Outlook for Passage of Bills in 2025
Bauer-Kahan pulled AB 2930 before it could reach Gov. Gavin Newsom’s desk when the bill, estimated to cost billions of dollars and facing significant opposition from the tech industry, was narrowed to apply only to employment use cases as a cost-cutting measure during debate on the California Senate floor. Micheli expects that a similar bill in 2025 would make it at least that far again and perhaps reach the governor’s desk.
Newman agreed that a similar bill is probably more likely to pass this time around, though Ochs said it is not yet clear exactly how the bill will differ and therefore passage remains uncertain.
Newman expects to see a proliferation of state and local regulations being enacted unless the federal government introduces pre-emptive AI policies. Although federal agencies such as the Equal Opportunity Employment Commission (EEOC) have been very busy in this space, “it remains to be seen whether, under the new administration, these agencies will continue to actively pursue regulation and/or guidance of automated employment decision tools,” Ochs noted.
Strategies to Counter Algorithmic Bias
Regardless of any legislation, it’s important to “always have humans overseeing decisions,” said Kelly Dobbs Bunting, an attorney with Greenberg Traurig in Philadelphia, at the SHRM Annual Conference & Expo 2024.
Causes of bias in algorithms can be traced to a few major underlying factors:
- Algorithms rely on their training data, and biases present in that data will be encoded into machine learning.
- The onus lies on the teams that construct algorithms, which can be homogenous, leading to blind spots in recognizing biases.
- Coding errors randomly contribute to bias, revealing the importance of thorough testing.
- Even when a given algorithm is free of bias at the outset, it can become biased over time by amplifying feedback loops that distort decision-making toward discrimination.
Strategies for addressing bias in HR tech include:
- Having transparent and explainable algorithms through technical documentation, visualization dashboards, and other tools such as multidimensional review boards for candidates who have entered the hiring funnel.

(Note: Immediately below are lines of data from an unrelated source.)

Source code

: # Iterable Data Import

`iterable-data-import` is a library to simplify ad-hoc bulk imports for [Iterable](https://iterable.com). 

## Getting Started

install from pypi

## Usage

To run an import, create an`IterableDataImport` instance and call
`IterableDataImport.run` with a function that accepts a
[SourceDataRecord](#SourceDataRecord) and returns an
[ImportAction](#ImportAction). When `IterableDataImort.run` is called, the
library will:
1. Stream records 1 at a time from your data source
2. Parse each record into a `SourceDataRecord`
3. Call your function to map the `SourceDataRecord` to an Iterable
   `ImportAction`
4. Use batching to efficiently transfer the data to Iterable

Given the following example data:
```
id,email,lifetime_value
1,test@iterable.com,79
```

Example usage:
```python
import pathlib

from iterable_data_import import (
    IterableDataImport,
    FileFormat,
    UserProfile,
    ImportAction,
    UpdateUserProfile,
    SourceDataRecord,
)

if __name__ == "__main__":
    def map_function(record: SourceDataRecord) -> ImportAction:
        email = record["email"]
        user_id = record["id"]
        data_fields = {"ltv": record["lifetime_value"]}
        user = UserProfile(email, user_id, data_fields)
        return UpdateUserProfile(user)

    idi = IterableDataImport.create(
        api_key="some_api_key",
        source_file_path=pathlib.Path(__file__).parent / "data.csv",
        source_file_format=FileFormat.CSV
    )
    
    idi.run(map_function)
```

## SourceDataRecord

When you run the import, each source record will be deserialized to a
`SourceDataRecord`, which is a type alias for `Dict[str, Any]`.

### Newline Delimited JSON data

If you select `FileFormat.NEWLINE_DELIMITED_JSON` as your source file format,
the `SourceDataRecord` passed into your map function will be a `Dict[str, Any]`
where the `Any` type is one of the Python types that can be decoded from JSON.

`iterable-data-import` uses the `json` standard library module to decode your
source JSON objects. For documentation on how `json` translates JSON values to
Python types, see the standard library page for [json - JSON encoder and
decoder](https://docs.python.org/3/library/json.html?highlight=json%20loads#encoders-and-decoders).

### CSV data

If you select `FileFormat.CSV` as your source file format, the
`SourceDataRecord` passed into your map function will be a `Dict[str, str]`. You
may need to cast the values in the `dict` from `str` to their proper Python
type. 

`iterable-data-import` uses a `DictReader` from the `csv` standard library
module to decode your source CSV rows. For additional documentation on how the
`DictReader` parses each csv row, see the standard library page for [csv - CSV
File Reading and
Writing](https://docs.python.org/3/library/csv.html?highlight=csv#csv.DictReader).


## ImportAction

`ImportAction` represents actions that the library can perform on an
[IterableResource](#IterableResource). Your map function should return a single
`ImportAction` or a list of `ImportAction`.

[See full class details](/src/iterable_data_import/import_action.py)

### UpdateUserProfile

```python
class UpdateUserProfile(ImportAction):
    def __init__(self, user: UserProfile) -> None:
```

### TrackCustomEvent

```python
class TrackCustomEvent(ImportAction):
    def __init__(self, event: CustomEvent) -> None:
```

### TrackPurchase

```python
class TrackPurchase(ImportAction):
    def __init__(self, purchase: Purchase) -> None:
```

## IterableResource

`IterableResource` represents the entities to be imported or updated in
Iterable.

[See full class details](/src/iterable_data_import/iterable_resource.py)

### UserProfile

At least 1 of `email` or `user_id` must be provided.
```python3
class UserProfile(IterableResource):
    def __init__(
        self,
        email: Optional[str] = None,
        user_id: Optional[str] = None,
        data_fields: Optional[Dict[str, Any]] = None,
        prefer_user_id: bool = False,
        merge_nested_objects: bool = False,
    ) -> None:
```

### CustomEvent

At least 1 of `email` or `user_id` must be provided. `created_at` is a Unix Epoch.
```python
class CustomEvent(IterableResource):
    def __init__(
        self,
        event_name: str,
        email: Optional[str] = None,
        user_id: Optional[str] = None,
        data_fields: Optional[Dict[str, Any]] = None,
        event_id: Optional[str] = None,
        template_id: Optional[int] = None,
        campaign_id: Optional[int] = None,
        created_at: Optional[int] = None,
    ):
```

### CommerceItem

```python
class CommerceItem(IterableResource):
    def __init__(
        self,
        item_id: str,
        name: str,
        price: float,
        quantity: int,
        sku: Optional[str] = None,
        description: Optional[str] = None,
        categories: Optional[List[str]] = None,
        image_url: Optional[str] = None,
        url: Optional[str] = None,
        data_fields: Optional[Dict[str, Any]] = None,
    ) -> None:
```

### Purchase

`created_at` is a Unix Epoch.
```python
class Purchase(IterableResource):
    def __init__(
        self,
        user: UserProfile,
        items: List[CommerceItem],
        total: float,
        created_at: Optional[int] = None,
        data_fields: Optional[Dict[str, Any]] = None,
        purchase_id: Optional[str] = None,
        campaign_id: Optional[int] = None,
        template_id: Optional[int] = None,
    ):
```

- Ensuring diverse and representative datasets by purging sets of information that allow discrimination, such as names and demographics.
- Conducting continuous monitoring and auditing of algorithms through technical metrics, ethical oversight teams and regular impact assessments.
Before introducing algorithmic solutions to job candidates, HR should be prepared to ask tough questions and conduct audits. They can also create specific guidelines that ensure a fairness-first approach toward HR technologies.